For dissolving pulp, Fortress has its eye most focused on China. Customers have visited Fortress corporate headquarters in Vancouver, BC as well as the Thurso operation and have been impressed. Wasilenkoff and his team have also crossed the Pacific the other way. "We know what they are looking for. All eight potential customers I met have either just finished expansions, are in the process of expanding and have follow-up expansions planned. None had yet secured their fiber needs."
The Fortress team
|To get the Thurso mill into shape to produce a specialty product, Fortress assembled an experienced team of pulp and paper industry veterans. Peter Vinall, former president and CEO of the AV Group, which operates two dissolving pulp mills in New Brunswick, now holds the same positions for Fortress Specialty Cellulose.
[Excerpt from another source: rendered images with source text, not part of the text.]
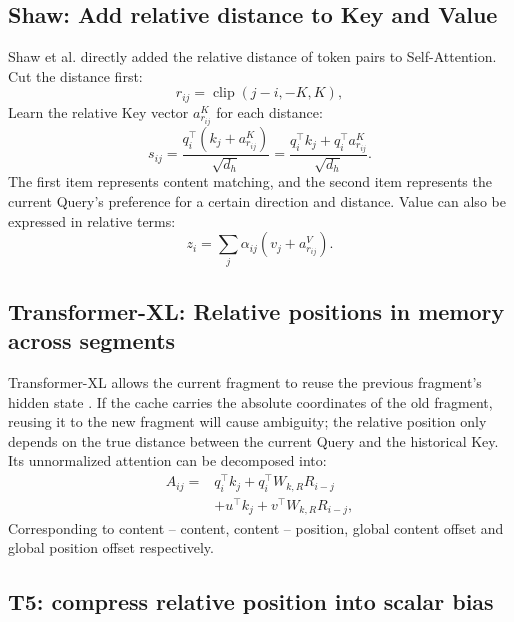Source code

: \documentclass[UTF8,fontset=none,a4paper,10pt]{ctexart}
\begin{document}
\subsection{Shaw: Add relative distance to Key and Value}

Shaw et al. directly added the relative distance of token pairs to Self-Attention\cite{shaw2018}. Cut the distance first:
\begin{equation}
  r_{ij}=\operatorname{clip}(j-i,-K,K),
  \label{eq:clip}
\end{equation}
Learn the relative Key vector $a^K_{r_{ij}}$ for each distance:
\begin{equation}
  s_{ij}=\frac{q_i^\top(k_j+a^K_{r_{ij}})}{\sqrt{d_h}}
  =\frac{q_i^\top k_j+q_i^\top a^K_{r_{ij}}}{\sqrt{d_h}}.
  \label{eq:shaw-score}
\end{equation}
The first item represents content matching, and the second item represents the current Query's preference for a certain direction and distance. Value can also be expressed in relative terms:
\begin{equation}
  z_i=\sum_j\alpha_{ij}(v_j+a^V_{r_{ij}}).
  \label{eq:shaw-value}
\end{equation}

\subsection{Transformer-XL: Relative positions in memory across segments}

Transformer-XL allows the current fragment to reuse the previous fragment's hidden state \cite{dai2019}. If the cache carries the absolute coordinates of the old fragment, reusing it to the new fragment will cause ambiguity; the relative position only depends on the true distance between the current Query and the historical Key. Its unnormalized attention can be decomposed into:
\begin{equation}
  \begin{aligned}
  A_{ij}={}&q_i^\top k_j+q_i^\top W_{k,R}R_{i-j}\\
           &+u^\top k_j+v^\top W_{k,R}R_{i-j},
  \end{aligned}
  \label{eq:txl}
\end{equation}
Corresponding to content -- content, content -- position, global content offset and global position offset respectively.

\subsection{T5: compress relative position into scalar bias}
\end{document}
Production manager Steve Frechette also came over from AV along with Vince Byrne as technical development director.
Marco Veilleux, who was formerly operations director at the Thurso mill when Fraser owned it, is now COO of Fortress Specialty Cellulose.
Finally, Pierre Monahan, former CEO of Alliance and executive vice-president of Bowater Canada is a member of the board of directors.
Back in Thurso
For the townspeople and mill workers, the re-opening is probably more than they thought was possible. Looking around the country, one can see numerous mill closings, most if not all of which have been permanent.
Therefore, it was an emotional and happy time for the town when Fortress made its move. Wasilenkoff gives a lot of credit to the workforce, noting that it took concessions to make the reopening a viable project. Wages have been reduced and Fortress has no pension liabilities from the former employer. Also, the pension plan has switched to a defined contribution scheme from a defined benefit plan.
"They are up to the challenge," he states. Fortress brought in high level dissolving pulp experts to help with the conversion and training. The latter was due to start in August.